→ Activity
Each record should be given again exactly, and any picture in it left out.

==*==

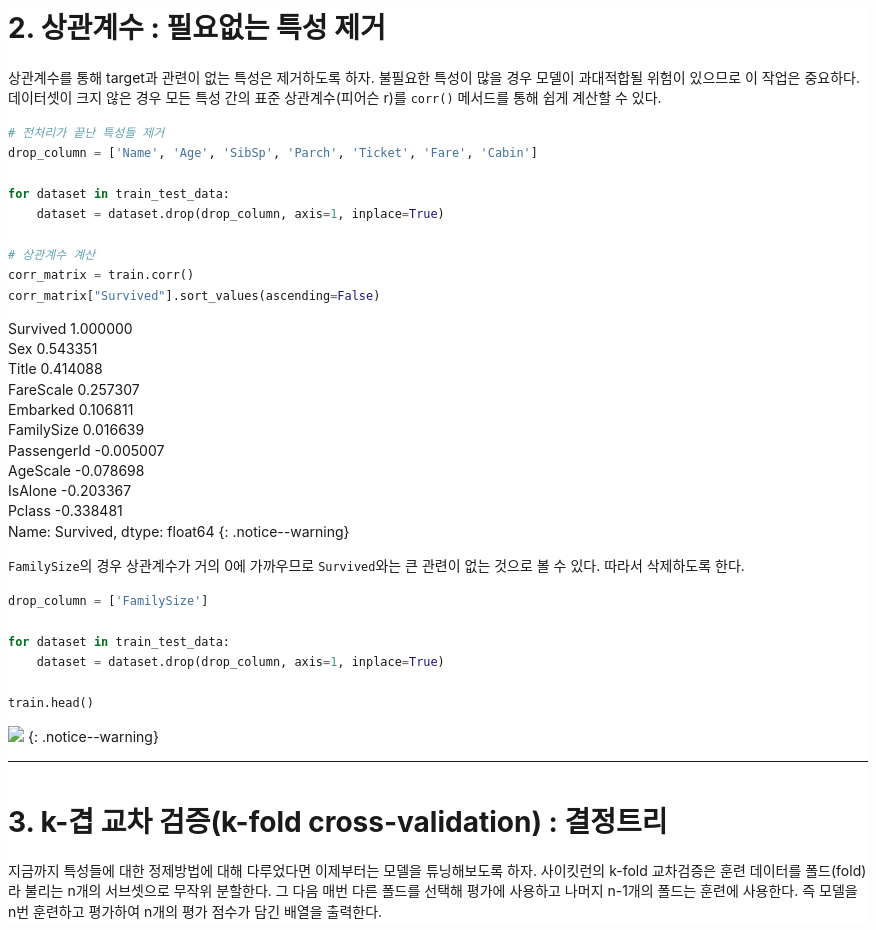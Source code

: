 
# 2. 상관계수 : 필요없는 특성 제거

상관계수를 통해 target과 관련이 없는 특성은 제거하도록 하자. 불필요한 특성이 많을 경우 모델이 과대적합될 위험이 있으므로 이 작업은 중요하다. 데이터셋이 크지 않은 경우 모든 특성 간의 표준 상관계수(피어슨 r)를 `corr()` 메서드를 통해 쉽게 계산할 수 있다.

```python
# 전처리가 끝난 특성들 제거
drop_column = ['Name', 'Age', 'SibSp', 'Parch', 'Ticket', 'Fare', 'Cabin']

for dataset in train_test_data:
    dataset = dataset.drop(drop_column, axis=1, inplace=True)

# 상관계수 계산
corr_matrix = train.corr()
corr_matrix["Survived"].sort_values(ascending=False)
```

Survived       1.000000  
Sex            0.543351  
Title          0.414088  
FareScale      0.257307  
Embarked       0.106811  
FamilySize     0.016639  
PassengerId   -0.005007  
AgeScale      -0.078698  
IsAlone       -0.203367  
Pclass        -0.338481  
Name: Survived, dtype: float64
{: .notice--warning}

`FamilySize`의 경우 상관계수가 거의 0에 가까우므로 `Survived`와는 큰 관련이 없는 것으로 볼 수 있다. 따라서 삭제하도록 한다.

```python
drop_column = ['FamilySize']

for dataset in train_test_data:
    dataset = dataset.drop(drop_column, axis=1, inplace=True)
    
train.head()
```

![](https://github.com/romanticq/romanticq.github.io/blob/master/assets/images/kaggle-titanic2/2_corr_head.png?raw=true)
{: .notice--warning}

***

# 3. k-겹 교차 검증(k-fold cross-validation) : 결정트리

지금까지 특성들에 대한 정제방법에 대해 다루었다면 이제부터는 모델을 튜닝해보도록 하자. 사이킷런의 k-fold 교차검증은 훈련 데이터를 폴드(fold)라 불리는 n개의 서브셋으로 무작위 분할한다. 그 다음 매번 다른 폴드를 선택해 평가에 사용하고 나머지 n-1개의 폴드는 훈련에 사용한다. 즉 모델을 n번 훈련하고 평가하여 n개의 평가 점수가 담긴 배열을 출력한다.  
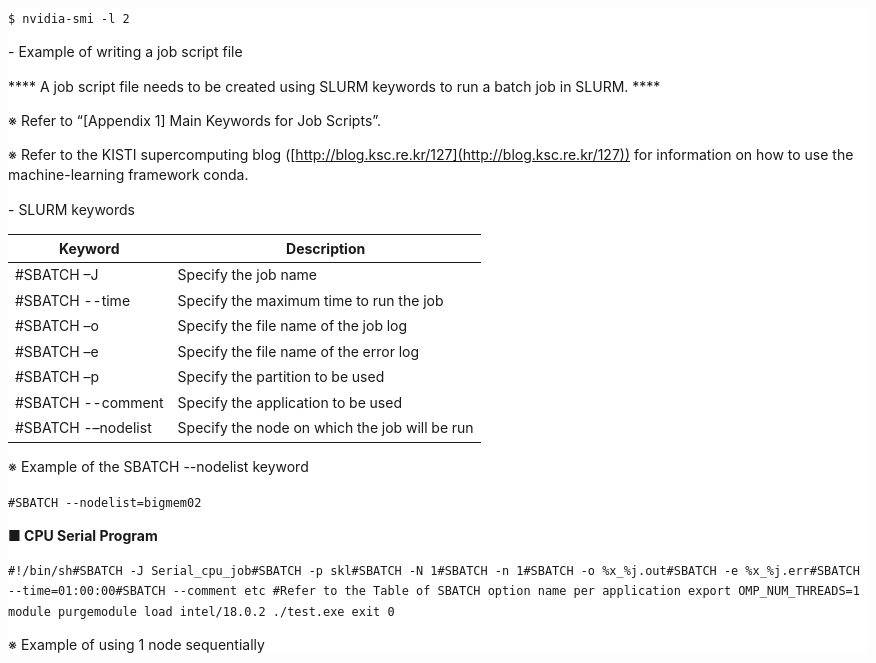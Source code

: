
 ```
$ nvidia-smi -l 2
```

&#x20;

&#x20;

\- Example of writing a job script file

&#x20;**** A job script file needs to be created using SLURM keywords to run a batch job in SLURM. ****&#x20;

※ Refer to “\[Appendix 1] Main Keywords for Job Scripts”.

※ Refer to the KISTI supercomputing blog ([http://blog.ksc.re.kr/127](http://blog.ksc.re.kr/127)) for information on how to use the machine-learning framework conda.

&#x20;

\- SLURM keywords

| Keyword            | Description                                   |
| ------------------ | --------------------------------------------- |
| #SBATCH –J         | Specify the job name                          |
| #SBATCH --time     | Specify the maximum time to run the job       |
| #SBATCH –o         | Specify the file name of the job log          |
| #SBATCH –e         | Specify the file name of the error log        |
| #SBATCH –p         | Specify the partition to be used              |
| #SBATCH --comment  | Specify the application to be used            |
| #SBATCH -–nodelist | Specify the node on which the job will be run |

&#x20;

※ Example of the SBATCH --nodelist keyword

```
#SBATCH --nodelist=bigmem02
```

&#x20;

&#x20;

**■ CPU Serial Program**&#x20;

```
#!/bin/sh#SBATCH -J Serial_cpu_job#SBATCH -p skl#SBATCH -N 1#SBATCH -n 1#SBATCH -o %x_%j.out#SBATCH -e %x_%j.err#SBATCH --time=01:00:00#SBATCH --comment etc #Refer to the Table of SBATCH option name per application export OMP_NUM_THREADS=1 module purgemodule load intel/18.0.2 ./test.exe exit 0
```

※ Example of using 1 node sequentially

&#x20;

==*==

→ Task solution
Source code

: 
# 2. 상관계수 : 필요없는 특성 제거

상관계수를 통해 target과 관련이 없는 특성은 제거하도록 하자. 불필요한 특성이 많을 경우 모델이 과대적합될 위험이 있으므로 이 작업은 중요하다. 데이터셋이 크지 않은 경우 모든 특성 간의 표준 상관계수(피어슨 r)를 `corr()` 메서드를 통해 쉽게 계산할 수 있다.

```python
# 전처리가 끝난 특성들 제거
drop_column = ['Name', 'Age', 'SibSp', 'Parch', 'Ticket', 'Fare', 'Cabin']

for dataset in train_test_data:
    dataset = dataset.drop(drop_column, axis=1, inplace=True)

# 상관계수 계산
corr_matrix = train.corr()
corr_matrix["Survived"].sort_values(ascending=False)
```

Survived       1.000000  
Sex            0.543351  
Title          0.414088  
FareScale      0.257307  
Embarked       0.106811  
FamilySize     0.016639  
PassengerId   -0.005007  
AgeScale      -0.078698  
IsAlone       -0.203367  
Pclass        -0.338481  
Name: Survived, dtype: float64
{: .notice--warning}

`FamilySize`의 경우 상관계수가 거의 0에 가까우므로 `Survived`와는 큰 관련이 없는 것으로 볼 수 있다. 따라서 삭제하도록 한다.

```python
drop_column = ['FamilySize']

for dataset in train_test_data:
    dataset = dataset.drop(drop_column, axis=1, inplace=True)
    
train.head()
```

![](https://github.com/romanticq/romanticq.github.io/blob/master/assets/images/kaggle-titanic2/2_corr_head.png?raw=true)
{: .notice--warning}

***

# 3. k-겹 교차 검증(k-fold cross-validation) : 결정트리

지금까지 특성들에 대한 정제방법에 대해 다루었다면 이제부터는 모델을 튜닝해보도록 하자. 사이킷런의 k-fold 교차검증은 훈련 데이터를 폴드(fold)라 불리는 n개의 서브셋으로 무작위 분할한다. 그 다음 매번 다른 폴드를 선택해 평가에 사용하고 나머지 n-1개의 폴드는 훈련에 사용한다. 즉 모델을 n번 훈련하고 평가하여 n개의 평가 점수가 담긴 배열을 출력한다.  
Source code

:
 ```
$ nvidia-smi -l 2
```

&#x20;

&#x20;

\- Example of writing a job script file

&#x20;**** A job script file needs to be created using SLURM keywords to run a batch job in SLURM. ****&#x20;

※ Refer to “\[Appendix 1] Main Keywords for Job Scripts”.

※ Refer to the KISTI supercomputing blog ([http://blog.ksc.re.kr/127](http://blog.ksc.re.kr/127)) for information on how to use the machine-learning framework conda.

&#x20;

\- SLURM keywords

| Keyword            | Description                                   |
| ------------------ | --------------------------------------------- |
| #SBATCH –J         | Specify the job name                          |
| #SBATCH --time     | Specify the maximum time to run the job       |
| #SBATCH –o         | Specify the file name of the job log          |
| #SBATCH –e         | Specify the file name of the error log        |
| #SBATCH –p         | Specify the partition to be used              |
| #SBATCH --comment  | Specify the application to be used            |
| #SBATCH -–nodelist | Specify the node on which the job will be run |

&#x20;

※ Example of the SBATCH --nodelist keyword

```
#SBATCH --nodelist=bigmem02
```

&#x20;

&#x20;

**■ CPU Serial Program**&#x20;

```
#!/bin/sh#SBATCH -J Serial_cpu_job#SBATCH -p skl#SBATCH -N 1#SBATCH -n 1#SBATCH -o %x_%j.out#SBATCH -e %x_%j.err#SBATCH --time=01:00:00#SBATCH --comment etc #Refer to the Table of SBATCH option name per application export OMP_NUM_THREADS=1 module purgemodule load intel/18.0.2 ./test.exe exit 0
```

※ Example of using 1 node sequentially

&#x20;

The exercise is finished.